Regardless of whether you’ve been situated in your home office well before COVID-19 limitations came upon us or you’re pristine to working out of your home, its a well-known fact that there are specific mental health challenges that can emerge at the same time. Have you noticed a change in your mental health now that you work from home?
Do you feel increasingly worried in spite of not having a drive out or to work?
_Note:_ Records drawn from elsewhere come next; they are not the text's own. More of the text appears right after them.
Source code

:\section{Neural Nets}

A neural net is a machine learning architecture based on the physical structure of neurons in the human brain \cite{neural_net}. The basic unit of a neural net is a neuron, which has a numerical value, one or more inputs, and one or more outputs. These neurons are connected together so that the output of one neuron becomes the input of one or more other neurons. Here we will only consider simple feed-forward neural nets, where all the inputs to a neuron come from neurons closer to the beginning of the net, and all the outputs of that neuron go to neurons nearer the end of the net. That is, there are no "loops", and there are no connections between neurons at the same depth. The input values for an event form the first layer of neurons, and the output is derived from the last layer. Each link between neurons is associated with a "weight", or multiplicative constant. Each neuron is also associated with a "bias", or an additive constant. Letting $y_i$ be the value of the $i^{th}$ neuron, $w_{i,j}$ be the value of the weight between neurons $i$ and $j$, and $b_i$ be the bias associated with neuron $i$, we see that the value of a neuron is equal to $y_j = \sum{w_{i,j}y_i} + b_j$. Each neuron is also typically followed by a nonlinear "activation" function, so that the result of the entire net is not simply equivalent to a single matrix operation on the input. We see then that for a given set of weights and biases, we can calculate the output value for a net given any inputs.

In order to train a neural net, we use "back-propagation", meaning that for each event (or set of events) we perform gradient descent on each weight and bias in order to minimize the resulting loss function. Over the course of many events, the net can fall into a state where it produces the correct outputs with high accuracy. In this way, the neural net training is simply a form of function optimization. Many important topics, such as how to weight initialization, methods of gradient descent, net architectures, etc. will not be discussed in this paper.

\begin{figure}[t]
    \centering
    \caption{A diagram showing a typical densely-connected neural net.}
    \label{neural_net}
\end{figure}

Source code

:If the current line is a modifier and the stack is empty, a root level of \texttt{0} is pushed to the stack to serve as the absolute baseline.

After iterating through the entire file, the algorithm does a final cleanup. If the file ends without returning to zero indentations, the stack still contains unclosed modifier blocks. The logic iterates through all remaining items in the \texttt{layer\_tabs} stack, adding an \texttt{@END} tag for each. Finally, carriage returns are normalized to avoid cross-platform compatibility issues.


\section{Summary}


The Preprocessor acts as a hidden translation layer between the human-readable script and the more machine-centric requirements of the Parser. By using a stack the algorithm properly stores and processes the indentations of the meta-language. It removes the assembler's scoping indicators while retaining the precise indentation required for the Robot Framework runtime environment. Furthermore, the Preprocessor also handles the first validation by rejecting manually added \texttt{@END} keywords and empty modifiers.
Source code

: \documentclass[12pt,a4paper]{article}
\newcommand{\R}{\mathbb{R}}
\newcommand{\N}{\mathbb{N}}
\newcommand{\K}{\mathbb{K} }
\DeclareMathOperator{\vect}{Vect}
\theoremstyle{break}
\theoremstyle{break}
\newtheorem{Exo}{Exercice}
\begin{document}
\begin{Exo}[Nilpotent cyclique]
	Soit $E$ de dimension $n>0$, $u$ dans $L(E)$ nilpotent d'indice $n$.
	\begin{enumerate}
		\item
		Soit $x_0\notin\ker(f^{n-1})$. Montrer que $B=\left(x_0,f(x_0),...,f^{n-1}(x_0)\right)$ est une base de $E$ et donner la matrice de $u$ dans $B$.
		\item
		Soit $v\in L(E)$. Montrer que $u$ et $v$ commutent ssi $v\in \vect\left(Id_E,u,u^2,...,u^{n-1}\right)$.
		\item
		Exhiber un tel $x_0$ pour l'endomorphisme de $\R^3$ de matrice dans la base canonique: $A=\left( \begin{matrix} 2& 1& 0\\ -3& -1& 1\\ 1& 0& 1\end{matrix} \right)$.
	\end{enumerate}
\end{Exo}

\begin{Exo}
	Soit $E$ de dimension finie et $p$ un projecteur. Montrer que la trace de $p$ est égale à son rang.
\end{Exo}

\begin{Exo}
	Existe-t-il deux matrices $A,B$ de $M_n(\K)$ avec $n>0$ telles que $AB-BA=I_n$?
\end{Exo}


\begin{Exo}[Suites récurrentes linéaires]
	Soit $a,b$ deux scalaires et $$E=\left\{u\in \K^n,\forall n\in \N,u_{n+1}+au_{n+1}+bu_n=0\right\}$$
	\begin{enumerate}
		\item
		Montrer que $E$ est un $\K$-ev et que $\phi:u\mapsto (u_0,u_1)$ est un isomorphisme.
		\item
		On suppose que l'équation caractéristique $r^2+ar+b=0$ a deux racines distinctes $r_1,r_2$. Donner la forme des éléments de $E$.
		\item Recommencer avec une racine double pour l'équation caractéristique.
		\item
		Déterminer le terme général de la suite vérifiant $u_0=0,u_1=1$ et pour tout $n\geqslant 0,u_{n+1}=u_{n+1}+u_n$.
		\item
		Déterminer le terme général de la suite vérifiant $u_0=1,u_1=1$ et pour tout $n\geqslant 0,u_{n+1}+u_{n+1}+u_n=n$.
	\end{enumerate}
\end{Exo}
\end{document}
Is it accurate to say that you are battling feelings of isolation even though you can clock in wherever you want?
Work from home jobs can challenge your psychological well-being. It can turn typically idealistic, beneficial working drones into drained, unmotivated, crabby tods.
Why is it challenging because you’re at home all day? If you don’t live with anyone else, this can mean you’re isolated, and perhaps with little additional stimuli to keep you motivated.
On the other hand, if you do live with a partner or family, it can be even more challenging to set firm boundaries, focus with children in the house, a list of chores to accomplish, and the feeling that you might just want to hang out on the couch for a few more hours.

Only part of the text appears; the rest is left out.